Il faut d’abord réintroduire la notion de contrôle et, par conséquent, de sanction. Car au fond, la règle de bonne gouvernance selon laquelle il n’y a pas d’argent public sans contrôle public doit s’exercer comme une vérité d’évidence. Cela suppose de définir des critères d’éligibilité au dispositif en amont, d’imposer de la transparence pendant, et de prévoir un mécanisme d’évaluation / sanction après. La loi doit donc prévoir des critères pour bénéficier du CICE : le maintien de l’emploi, la non-délocalisation des activités et la localisation sur le territoire national, la stabilisation de la rémunération des dirigeants et l’encadrement des dividendes. Voilà ce qui manque au texte actuellement. Voilà comment les parlementaires socialistes doivent l’amender. L’exercice du contrôle, quant à lui, pourrait relever des partenaires sociaux dont l‘accord serait nécessaire au versement du CICE.
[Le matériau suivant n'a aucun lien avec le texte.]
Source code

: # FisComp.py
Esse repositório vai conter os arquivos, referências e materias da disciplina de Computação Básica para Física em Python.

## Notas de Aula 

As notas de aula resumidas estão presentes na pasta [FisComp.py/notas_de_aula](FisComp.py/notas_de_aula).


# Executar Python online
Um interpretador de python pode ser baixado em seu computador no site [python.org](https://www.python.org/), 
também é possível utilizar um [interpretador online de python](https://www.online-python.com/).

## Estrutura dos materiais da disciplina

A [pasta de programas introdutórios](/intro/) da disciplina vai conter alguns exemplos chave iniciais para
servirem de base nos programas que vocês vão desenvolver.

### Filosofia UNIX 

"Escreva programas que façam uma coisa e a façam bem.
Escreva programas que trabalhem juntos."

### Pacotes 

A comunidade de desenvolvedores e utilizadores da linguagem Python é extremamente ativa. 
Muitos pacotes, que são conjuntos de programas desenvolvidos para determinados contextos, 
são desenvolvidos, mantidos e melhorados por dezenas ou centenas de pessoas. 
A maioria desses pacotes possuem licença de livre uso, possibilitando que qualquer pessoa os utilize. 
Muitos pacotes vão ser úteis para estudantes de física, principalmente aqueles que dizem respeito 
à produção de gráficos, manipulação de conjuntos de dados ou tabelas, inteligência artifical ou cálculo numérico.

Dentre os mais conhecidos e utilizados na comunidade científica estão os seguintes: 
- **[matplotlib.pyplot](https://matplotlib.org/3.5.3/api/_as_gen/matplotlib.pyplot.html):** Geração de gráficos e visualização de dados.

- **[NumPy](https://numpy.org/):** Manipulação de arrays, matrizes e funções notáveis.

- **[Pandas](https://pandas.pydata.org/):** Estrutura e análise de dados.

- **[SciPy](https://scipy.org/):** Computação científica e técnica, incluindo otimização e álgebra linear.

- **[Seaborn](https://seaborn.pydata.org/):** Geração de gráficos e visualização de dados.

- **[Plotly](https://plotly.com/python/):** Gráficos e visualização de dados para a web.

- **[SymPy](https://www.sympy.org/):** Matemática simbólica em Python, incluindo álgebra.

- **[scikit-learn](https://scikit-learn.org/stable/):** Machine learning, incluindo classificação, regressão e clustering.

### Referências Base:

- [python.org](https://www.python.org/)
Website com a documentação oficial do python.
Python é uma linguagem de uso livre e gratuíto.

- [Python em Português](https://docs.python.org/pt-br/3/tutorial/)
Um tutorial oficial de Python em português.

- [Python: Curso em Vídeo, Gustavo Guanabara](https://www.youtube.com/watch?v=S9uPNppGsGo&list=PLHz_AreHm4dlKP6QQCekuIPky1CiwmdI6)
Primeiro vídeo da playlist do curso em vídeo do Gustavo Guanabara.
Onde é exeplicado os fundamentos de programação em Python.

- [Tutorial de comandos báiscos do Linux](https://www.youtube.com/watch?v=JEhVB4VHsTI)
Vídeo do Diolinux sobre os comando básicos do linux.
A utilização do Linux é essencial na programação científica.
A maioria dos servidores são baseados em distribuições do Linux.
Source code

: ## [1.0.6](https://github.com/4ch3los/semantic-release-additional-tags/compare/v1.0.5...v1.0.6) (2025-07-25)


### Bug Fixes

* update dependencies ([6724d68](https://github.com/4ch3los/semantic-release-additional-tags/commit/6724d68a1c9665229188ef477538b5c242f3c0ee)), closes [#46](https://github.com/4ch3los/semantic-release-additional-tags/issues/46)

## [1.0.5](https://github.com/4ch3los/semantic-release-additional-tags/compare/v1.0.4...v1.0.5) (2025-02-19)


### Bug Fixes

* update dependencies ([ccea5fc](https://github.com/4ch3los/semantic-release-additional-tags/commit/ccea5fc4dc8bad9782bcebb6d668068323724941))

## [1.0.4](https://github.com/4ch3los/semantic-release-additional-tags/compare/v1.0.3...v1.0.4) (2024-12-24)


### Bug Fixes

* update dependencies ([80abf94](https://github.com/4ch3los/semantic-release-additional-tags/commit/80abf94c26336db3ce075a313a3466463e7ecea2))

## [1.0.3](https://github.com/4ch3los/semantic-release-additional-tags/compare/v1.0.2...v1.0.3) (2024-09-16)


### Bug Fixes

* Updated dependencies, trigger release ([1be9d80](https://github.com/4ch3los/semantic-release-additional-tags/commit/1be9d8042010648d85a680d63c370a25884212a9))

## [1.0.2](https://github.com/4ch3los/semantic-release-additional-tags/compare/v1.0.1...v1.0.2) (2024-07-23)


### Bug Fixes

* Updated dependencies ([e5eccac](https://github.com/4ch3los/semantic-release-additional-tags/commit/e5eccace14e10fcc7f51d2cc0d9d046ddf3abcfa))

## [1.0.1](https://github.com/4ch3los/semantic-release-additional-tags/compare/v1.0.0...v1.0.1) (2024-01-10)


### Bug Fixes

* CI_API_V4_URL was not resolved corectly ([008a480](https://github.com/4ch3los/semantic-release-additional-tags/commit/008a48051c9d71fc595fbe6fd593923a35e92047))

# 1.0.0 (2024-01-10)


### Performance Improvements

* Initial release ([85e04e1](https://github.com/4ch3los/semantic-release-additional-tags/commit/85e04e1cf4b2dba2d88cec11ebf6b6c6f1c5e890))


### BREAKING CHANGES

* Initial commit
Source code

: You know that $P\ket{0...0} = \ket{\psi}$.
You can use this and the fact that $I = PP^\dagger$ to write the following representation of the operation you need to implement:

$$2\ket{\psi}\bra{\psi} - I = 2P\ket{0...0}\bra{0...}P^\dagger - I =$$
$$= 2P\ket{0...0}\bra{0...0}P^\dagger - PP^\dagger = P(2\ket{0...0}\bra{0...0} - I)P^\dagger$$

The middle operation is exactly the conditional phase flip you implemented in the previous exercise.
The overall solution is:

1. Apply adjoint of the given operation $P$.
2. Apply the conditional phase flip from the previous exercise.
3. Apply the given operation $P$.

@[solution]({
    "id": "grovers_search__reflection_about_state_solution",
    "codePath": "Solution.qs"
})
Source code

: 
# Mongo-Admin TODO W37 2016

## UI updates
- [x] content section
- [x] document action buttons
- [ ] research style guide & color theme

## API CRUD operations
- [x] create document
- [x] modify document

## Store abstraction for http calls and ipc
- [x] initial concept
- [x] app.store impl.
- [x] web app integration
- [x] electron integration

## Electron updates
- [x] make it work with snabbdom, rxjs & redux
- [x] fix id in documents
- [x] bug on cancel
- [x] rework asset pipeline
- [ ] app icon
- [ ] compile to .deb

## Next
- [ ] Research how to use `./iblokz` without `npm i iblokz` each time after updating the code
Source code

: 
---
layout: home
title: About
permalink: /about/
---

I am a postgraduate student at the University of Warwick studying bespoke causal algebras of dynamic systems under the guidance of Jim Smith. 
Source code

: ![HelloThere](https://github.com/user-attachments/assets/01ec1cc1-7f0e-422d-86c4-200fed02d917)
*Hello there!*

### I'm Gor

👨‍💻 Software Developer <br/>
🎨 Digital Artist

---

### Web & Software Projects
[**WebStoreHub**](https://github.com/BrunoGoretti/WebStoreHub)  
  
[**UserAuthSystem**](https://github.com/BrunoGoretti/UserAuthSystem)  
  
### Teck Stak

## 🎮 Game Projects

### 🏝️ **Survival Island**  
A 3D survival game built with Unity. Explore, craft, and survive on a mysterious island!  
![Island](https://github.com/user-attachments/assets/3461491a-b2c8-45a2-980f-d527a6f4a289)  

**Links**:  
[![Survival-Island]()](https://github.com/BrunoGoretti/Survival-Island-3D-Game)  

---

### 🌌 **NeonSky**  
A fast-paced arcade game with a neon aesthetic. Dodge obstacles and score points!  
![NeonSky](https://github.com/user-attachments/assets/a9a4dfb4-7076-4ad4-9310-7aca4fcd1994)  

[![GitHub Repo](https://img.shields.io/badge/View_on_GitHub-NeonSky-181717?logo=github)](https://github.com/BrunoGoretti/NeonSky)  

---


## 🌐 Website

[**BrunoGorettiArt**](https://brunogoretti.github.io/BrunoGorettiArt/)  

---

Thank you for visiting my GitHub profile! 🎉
Il faut ensuite se donner les moyens d’atteindre l’objectif économique de renforcement de notre compétitivité. Cela suppose d’affiner les modalités d’utilisation, par les entreprises du CICE, en particulier vers la recherche et l’innovation. Cela suppose aussi, sans doute, d’exclure du dispositif certains secteurs non délocalisables (santé, grande distribution) ou certaines activités spéculatives sur les marchés financiers. Bref, de cibler davantage.

C’est à la fois peu, mais c’est déjà beaucoup. A l’heure où la pression des milieux économiques sur le gouvernement est si forte et le mouvement social si atone, ce sont les parlementaires socialistes qui, s’appuyant sur un PS qui propose, doivent être les porte-voix des couches populaires.